◆ **AIM OF THE EXERCISE**: Wherever "fois" appears in a line of the records below, count that line, and report only the number.

[Stored data]
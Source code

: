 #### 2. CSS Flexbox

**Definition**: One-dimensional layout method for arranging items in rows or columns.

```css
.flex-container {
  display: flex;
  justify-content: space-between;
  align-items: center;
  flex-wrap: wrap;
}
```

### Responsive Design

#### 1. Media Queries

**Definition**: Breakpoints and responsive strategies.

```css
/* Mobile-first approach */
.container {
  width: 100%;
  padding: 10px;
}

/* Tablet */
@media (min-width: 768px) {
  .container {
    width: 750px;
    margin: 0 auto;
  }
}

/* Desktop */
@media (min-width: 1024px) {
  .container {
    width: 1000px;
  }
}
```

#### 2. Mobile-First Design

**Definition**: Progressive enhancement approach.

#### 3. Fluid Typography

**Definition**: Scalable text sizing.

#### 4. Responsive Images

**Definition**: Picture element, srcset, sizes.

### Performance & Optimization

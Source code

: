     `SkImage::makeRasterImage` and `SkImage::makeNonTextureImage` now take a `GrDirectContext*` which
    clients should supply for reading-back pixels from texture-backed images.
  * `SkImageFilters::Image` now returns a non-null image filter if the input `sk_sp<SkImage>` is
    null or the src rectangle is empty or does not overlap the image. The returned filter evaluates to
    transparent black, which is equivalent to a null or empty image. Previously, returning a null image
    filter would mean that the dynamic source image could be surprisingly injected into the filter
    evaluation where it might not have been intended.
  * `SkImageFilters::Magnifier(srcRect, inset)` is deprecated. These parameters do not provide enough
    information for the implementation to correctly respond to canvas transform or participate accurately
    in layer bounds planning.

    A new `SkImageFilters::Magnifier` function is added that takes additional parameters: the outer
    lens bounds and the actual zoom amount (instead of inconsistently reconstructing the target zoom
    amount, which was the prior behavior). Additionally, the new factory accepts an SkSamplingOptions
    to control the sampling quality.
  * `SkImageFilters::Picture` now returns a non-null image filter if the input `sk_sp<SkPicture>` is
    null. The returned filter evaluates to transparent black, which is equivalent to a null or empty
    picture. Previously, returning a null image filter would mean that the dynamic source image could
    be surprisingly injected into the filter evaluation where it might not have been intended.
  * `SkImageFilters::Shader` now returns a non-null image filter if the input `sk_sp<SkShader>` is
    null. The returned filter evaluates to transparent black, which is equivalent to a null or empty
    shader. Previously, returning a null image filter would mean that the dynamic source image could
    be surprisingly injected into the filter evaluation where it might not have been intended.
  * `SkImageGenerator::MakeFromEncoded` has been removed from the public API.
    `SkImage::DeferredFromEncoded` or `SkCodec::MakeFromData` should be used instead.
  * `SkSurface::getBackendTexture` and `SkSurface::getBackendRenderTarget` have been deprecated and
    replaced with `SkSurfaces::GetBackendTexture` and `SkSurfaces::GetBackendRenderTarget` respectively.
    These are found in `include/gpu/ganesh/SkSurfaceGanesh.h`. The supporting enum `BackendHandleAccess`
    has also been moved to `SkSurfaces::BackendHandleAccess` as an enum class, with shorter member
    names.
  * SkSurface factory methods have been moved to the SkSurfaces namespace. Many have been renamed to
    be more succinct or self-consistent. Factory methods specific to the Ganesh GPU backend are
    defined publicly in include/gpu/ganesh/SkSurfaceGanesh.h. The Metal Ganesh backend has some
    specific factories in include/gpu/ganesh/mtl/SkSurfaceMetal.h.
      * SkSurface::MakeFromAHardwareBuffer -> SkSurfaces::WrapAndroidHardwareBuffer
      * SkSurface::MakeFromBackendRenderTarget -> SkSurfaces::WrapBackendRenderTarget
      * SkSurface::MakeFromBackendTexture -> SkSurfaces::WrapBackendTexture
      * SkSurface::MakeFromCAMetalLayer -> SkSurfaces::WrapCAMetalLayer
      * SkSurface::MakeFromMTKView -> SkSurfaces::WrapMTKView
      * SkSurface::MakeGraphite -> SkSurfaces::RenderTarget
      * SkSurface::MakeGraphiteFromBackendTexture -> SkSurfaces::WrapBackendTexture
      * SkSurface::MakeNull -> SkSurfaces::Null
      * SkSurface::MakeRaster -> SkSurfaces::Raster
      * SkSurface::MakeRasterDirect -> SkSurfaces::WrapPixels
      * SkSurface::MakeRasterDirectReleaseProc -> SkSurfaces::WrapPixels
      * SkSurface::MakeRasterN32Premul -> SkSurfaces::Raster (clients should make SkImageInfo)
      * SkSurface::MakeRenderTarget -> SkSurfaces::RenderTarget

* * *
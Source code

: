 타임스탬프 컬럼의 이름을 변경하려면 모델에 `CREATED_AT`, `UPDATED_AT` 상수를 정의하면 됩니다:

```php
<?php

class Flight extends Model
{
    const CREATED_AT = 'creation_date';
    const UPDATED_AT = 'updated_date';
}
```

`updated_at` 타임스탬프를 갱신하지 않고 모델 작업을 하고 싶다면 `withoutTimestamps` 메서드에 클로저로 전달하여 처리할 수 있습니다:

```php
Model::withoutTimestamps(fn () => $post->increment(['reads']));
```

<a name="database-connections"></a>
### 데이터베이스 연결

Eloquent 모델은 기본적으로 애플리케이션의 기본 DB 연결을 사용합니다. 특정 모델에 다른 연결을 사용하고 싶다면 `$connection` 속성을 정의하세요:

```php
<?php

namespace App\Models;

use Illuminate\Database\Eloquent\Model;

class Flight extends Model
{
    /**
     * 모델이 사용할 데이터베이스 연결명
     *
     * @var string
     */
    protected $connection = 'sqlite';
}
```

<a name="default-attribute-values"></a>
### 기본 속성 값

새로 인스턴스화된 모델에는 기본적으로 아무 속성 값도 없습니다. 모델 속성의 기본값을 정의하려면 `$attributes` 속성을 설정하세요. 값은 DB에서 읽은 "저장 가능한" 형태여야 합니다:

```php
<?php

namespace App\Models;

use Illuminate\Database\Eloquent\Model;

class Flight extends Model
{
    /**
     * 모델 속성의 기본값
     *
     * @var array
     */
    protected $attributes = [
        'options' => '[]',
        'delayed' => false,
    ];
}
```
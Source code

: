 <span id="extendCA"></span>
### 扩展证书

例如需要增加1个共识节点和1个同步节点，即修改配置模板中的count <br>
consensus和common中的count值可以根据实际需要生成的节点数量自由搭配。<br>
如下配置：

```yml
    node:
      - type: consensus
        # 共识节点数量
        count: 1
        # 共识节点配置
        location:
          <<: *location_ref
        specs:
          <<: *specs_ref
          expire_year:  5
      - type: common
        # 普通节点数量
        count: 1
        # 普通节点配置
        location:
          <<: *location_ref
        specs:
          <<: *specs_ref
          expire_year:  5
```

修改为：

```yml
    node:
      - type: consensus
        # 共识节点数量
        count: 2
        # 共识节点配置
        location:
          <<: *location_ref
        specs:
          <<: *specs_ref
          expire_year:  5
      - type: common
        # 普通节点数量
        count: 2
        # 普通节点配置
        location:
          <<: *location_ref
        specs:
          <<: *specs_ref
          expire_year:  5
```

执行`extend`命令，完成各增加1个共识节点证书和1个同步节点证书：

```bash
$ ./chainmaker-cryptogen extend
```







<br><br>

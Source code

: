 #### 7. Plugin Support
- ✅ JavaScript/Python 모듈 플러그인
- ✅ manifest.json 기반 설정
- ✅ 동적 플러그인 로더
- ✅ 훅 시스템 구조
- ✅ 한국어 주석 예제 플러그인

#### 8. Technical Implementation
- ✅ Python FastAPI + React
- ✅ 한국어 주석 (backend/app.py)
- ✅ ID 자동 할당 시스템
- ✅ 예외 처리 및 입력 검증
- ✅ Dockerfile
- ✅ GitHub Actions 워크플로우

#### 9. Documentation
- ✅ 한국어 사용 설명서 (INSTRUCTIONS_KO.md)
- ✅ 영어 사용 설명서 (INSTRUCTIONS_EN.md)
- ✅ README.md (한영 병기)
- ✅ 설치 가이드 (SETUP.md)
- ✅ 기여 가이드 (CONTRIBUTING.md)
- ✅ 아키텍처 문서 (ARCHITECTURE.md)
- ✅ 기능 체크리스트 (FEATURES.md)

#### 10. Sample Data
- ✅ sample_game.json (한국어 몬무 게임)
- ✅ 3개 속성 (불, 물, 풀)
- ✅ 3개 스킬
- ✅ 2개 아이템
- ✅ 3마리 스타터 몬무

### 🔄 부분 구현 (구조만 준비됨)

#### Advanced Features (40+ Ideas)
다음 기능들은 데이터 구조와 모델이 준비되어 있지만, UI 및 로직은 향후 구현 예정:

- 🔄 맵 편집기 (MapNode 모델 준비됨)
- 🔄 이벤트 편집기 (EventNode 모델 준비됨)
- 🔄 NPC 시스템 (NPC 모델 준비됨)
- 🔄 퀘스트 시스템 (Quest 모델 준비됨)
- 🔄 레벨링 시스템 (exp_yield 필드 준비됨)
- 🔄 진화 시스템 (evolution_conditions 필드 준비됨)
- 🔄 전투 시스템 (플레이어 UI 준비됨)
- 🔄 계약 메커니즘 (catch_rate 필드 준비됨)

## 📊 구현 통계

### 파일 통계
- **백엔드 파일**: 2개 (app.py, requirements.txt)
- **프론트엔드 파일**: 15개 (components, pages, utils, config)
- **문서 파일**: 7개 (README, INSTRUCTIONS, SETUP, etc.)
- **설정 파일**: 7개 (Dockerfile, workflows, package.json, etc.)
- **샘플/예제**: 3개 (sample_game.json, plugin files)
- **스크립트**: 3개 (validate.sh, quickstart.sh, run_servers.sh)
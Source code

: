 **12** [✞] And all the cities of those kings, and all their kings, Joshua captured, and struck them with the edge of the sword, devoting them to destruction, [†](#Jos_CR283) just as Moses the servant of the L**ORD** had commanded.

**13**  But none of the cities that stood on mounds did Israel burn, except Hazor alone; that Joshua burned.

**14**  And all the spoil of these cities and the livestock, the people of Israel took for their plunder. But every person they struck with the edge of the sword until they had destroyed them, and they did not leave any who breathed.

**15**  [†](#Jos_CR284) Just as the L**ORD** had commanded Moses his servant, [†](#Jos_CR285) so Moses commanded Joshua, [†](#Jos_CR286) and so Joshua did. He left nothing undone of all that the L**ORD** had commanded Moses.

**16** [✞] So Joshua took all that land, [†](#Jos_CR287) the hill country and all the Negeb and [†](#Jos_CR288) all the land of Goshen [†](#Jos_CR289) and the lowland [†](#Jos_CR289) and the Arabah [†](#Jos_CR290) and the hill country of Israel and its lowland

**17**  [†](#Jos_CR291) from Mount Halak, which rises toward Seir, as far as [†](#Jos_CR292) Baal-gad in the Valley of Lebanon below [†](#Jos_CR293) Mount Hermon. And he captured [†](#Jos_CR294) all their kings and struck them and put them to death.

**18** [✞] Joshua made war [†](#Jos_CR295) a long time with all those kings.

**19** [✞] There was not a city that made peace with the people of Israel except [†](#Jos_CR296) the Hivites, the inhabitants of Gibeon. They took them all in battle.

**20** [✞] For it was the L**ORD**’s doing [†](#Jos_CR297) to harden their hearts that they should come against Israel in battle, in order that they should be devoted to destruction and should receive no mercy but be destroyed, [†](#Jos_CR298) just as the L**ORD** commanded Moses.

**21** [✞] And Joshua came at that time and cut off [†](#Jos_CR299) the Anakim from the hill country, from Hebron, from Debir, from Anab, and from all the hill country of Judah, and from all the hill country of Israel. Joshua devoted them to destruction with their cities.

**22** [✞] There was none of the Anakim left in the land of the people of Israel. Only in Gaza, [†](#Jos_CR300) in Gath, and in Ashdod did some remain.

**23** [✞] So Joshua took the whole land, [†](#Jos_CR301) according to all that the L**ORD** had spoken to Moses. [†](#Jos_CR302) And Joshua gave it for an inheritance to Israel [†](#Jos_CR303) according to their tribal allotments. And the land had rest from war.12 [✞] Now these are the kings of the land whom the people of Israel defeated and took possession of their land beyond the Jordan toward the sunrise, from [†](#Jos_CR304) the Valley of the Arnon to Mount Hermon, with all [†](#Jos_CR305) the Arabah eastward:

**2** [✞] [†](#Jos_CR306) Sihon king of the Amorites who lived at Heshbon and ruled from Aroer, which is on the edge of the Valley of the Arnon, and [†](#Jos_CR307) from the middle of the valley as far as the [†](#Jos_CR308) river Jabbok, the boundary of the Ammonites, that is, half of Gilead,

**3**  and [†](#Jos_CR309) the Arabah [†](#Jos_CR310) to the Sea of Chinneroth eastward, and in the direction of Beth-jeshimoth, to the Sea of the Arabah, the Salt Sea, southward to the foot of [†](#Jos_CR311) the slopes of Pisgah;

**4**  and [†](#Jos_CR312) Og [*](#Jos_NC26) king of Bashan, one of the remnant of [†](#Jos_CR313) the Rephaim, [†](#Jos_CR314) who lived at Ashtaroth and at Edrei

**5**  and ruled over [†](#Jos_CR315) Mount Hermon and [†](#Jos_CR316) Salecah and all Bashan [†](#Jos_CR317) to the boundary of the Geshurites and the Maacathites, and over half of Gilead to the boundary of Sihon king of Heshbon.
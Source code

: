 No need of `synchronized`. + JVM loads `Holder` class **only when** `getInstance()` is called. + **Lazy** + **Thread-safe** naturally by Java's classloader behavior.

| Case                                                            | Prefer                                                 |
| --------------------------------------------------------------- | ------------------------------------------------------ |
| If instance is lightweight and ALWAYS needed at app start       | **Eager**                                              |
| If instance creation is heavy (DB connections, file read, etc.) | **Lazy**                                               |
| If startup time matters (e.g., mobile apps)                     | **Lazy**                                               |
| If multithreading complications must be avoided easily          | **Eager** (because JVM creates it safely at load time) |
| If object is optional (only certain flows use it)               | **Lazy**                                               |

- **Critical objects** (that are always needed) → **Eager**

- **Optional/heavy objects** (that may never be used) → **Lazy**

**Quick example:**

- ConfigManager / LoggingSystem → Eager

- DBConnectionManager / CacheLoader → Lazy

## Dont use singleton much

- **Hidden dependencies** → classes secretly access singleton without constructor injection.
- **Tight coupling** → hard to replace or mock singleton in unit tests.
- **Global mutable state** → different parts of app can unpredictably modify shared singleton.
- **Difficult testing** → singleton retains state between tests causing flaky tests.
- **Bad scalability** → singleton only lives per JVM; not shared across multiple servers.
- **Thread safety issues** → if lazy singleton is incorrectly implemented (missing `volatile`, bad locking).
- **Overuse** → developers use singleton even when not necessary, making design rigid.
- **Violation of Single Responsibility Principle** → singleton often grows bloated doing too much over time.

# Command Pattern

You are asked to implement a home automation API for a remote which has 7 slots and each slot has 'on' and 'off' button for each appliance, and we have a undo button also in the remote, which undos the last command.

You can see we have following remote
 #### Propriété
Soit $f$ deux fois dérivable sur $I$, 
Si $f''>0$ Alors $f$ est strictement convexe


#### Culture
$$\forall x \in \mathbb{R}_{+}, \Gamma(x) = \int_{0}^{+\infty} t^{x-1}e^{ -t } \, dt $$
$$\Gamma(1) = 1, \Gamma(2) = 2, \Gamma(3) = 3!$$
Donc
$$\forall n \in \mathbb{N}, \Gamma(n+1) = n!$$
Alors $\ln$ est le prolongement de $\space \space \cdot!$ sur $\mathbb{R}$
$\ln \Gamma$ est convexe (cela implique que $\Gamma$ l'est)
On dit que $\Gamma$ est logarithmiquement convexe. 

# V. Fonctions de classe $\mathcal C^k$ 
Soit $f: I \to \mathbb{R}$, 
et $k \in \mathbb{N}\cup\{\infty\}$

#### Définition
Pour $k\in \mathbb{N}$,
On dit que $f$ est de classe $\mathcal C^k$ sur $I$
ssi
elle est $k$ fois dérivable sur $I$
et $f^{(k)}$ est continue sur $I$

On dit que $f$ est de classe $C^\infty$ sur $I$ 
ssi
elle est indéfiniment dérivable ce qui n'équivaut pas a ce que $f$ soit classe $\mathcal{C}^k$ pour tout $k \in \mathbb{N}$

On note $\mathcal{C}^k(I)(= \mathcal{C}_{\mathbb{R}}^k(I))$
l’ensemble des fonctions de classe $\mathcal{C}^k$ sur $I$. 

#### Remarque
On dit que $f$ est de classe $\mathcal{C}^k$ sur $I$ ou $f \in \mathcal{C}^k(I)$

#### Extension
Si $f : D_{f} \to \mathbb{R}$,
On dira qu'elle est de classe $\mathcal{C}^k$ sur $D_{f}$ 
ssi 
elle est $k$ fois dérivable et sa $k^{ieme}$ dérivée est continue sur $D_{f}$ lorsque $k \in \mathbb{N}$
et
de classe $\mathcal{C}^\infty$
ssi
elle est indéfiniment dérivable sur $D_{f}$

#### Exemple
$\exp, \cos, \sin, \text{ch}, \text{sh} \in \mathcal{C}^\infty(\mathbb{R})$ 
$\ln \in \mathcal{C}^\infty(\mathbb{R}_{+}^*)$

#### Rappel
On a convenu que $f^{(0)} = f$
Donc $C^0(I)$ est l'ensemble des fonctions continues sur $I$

◆ **EXERCISE SOLUTION**: 3